[dpdk-dev] mbuf changes

Morten Brørup mb at smartsharesystems.com
Tue Oct 25 16:25:08 CEST 2016


Lots of good arguments from Konstantin below!

Thomas also wrote something worth repeating:
"The mbuf space must be kept jealously like a DPDK treasure :)"

Maybe we should take a step away from the keyboard and consider the decision process and guidance criteria for mbuf members.

Here is an example of what I am thinking:

1. It is the intention to optimize mbuf handling for the most likely fast path through the entire system on the most common applications.
2. It is the intention that the most likely fast path through the RX handler and RX processing of the most common applications only needs to touch the first cache line.
3. The first cache line should be preferred for metadata set by most common NIC hardware in the RX handler.
4. The second cache line should be preferred for metadata required by most common NIC hardware in the TX handler.
5. The first cache line could be used for metadata used by the RX processing in the most likely fast path of most common applications.
6. The second cache line could be used for metadata used by the TX processing in the most likely fast path of most common applications.
7. The RX and TX handlers are equally important, and the RX handler should not be optimized at the cost of the TX handler.

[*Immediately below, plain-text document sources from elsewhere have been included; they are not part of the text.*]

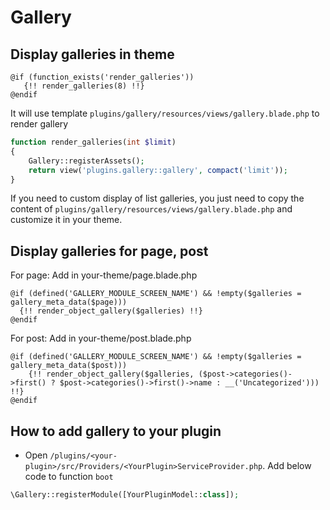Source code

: # Gallery

## Display galleries in theme

```blade
@if (function_exists('render_galleries'))
   {!! render_galleries(8) !!}
@endif
```

It will use template `plugins/gallery/resources/views/gallery.blade.php` to render gallery

```php
function render_galleries(int $limit)
{
    Gallery::registerAssets();
    return view('plugins.gallery::gallery', compact('limit'));
}
```

If you need to custom display of list galleries, you just need to copy the content
of `plugins/gallery/resources/views/gallery.blade.php` and customize it in your theme.

## Display galleries for page, post

For page: Add in your-theme/page.blade.php

```blade
@if (defined('GALLERY_MODULE_SCREEN_NAME') && !empty($galleries = gallery_meta_data($page)))
  {!! render_object_gallery($galleries) !!}
@endif
```

For post: Add in your-theme/post.blade.php

```blade
@if (defined('GALLERY_MODULE_SCREEN_NAME') && !empty($galleries = gallery_meta_data($post)))
    {!! render_object_gallery($galleries, ($post->categories()->first() ? $post->categories()->first()->name : __('Uncategorized'))) !!}
@endif
```

## How to add gallery to your plugin

- Open `/plugins/<your-plugin>/src/Providers/<YourPlugin>ServiceProvider.php`. Add below code to function `boot`

```php
\Gallery::registerModule([YourPluginModel::class]);
```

Please note the use of "most common" and "most likely". It should be clear which cases we are optimizing for.

We should probably also define "the most common applications" (e.g. a Layer 3 router with or without VPN) and "the most likely fast path" (e.g. a single packet matching a series of lookups and ultimately forwarded to a single port).

It might also make sense documenting the mbuf fields in more detail somewhere. E.g. the need for nb_segs in the NIC's TX handler.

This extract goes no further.